Meet the K880 Emerging City Champions 2017: Michael and Suze

It’s been almost a year since these urban innovators have launched projects to make their cities more engaged, safe, healthy and fun. Find out who they are, what they’ve created and what they’ve learned.

by Emma Jones, Jonathan von Ofenheim

Michael Fichman

Philadelphia, Pennsylvania

Meet the Champ: Michael Fichman spent over 15 years in the music industry, working as a D.J., a producer and a promoter. When Michael went back to school to get a degree in city planning, his passions intersected and a problem became clear: Philadelphia lacked holistic, regulated approach to planning and overseeing its nightlife, arts and culture communities.

Michael’s innovation story: Michael heads up 24 Hour Philadelphia (24HRPHL), a group that hosts public forums and roundtable discussions focused on identifying key issues and solutions for Philadelphia’s nightlife communities.

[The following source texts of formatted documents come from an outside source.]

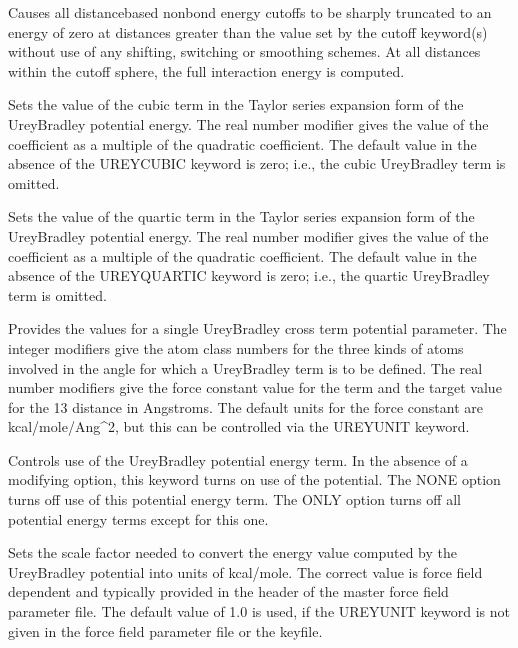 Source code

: \documentclass[letterpaper,11pt,english]{sphinxmanual}
\begin{document}
  Causes all distance\sphinxhyphen{}based nonbond energy cutoffs to be sharply truncated to an energy of zero at distances greater than the value set by the cutoff keyword(s) without use of any shifting, switching or smoothing schemes. At all distances within the cutoff sphere, the full interaction energy is computed.

  Sets the value of the cubic term in the Taylor series expansion form of the Urey\sphinxhyphen{}Bradley potential energy. The real number modifier gives the value of the coefficient as a multiple of the quadratic coefficient. The default value in the absence of the UREY\sphinxhyphen{}CUBIC keyword is zero; i.e., the cubic Urey\sphinxhyphen{}Bradley term is omitted.

  Sets the value of the quartic term in the Taylor series expansion form of the Urey\sphinxhyphen{}Bradley potential energy. The real number modifier gives the value of the coefficient as a multiple of the quadratic coefficient. The default value in the absence of the UREY\sphinxhyphen{}QUARTIC keyword is zero; i.e., the quartic Urey\sphinxhyphen{}Bradley term is omitted.

  Provides the values for a single Urey\sphinxhyphen{}Bradley cross term potential parameter. The integer modifiers give the atom class numbers for the three kinds of atoms involved in the angle for which a Urey\sphinxhyphen{}Bradley term is to be defined. The real number modifiers give the force constant value for the term and the target value for the 1\sphinxhyphen{}3 distance in Angstroms. The default units for the force constant are kcal/mole/Ang\textasciicircum{}2, but this can be controlled via the UREYUNIT keyword.

  Controls use of the Urey\sphinxhyphen{}Bradley potential energy term. In the absence of a modifying option, this keyword turns on use of the potential. The NONE option turns off use of this potential energy term. The ONLY option turns off all potential energy terms except for this one.

  Sets the scale factor needed to convert the energy value computed by the Urey\sphinxhyphen{}Bradley potential into units of kcal/mole. The correct value is force field dependent and typically provided in the header of the master force field parameter file. The default value of 1.0 is used, if the UREYUNIT keyword is not given in the force field parameter file or the keyfile.
\end{document}

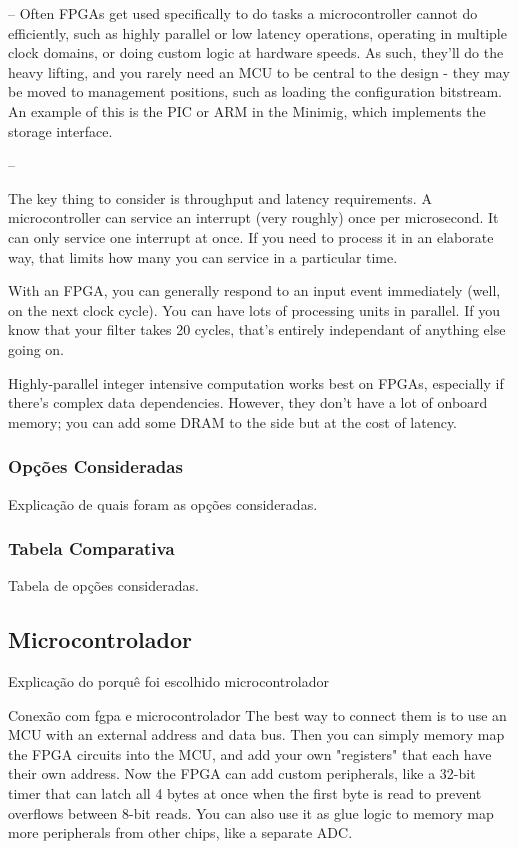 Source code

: 	--
	Often FPGAs get used specifically to do tasks a microcontroller cannot do efficiently, such as highly parallel or low latency operations, operating in multiple clock domains, or doing custom logic at hardware speeds. As such, they'll do the heavy lifting, and you rarely need an MCU to be central to the design - they may be moved to management positions, such as loading the configuration bitstream. An example of this is the PIC or ARM in the Minimig, which implements the storage interface.
	
	--
	
	The key thing to consider is throughput and latency requirements. A microcontroller can service an interrupt (very roughly) once per microsecond. It can only service one interrupt at once. If you need to process it in an elaborate way, that limits how many you can service in a particular time.
	
	With an FPGA, you can generally respond to an input event immediately (well, on the next clock cycle). You can have lots of processing units in parallel. If you know that your filter takes 20 cycles, that's entirely independant of anything else going on.
	
	Highly-parallel integer intensive computation works best on FPGAs, especially if there's complex data dependencies. However, they don't have a lot of onboard memory; you can add some DRAM to the side but at the cost of latency.
	
	\subsubsection{Opções Consideradas}\label{fpga-options}
	
	Explicação de quais foram as opções consideradas.
	
	\subsubsection{Tabela Comparativa}\label{fpga-table}
	
	Tabela de opções consideradas.
	
	\subsection{Microcontrolador}\label{hard-uc}
	
	Explicação do porquê foi escolhido microcontrolador
	
	Conexão com fgpa e microcontrolador
	The best way to connect them is to use an MCU with an external address and data bus. Then you can simply memory map the FPGA circuits into the MCU, and add your own "registers" that each have their own address. Now the FPGA can add custom peripherals, like a 32-bit timer that can latch all 4 bytes at once when the first byte is read to prevent overflows between 8-bit reads. You can also use it as glue logic to memory map more peripherals from other chips, like a separate ADC.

The group talks about policy, tourism, licensing, economic competitiveness, public safety, consent and transportation — and that’s not all. Anything that could help Philly’s nightlife become safer, more accessible and more inclusive is fair game, says Michael.

“I’m interested in trying to empower people of this community to understand what types of changes they’d like to see and what are the avenues that they could take to pursue those changes,” he says.

The group is as diverse as its goals are.

“Our last meeting, there was a woman who’s been running a divey venue that has cool entertainment for 40 years. There’s a sociology professor at Temple University who also happens to be an accomplished D.J. There’s the head of a nightlife marketing agency, a woman who puts on events in the queer goth scene,” says Michael.

“I’ve met a lot of people who are part of different subcultures, which has been cool.”

So far, the group has done research projects about the legal processes of opening an arts space and how to make nighttime communities safer. They’ve also met with the city’s rape crisis centre to train bar and nightclub staff to “identify and de-escalate certain types of sexual harassment and assault situations.” They are currently working on a survey that will help shore up the broader goals of the city’s nightlife communities.

Michael says discussions about nightlife need to stop getting buried underground.

“Nightlife, arts and culture is a community, it’s a business, it’s a place of creativity and inclusion,” says Michael. “There are some people that care really deeply about this stuff. It’s either their livelihood, or it’s where they go to engage with music or community in a way that makes them feel safe or gives them a certain kind of release, and it’s very important to people’s identity and their sense of self.”


Suze Guillaume

Miami, Florida

Pop-up bookshop and Miami Literary Festival announcement

A poster announcing the Pop Up Book Shop’s event at the Little Haiti Cultural Center

Meet the Champ:

Suze Guillaume works to help kids unleash their potential. Through a wide range of projects, she merges her degrees in communications and educational leadership with her passions for diversity, community and social innovation.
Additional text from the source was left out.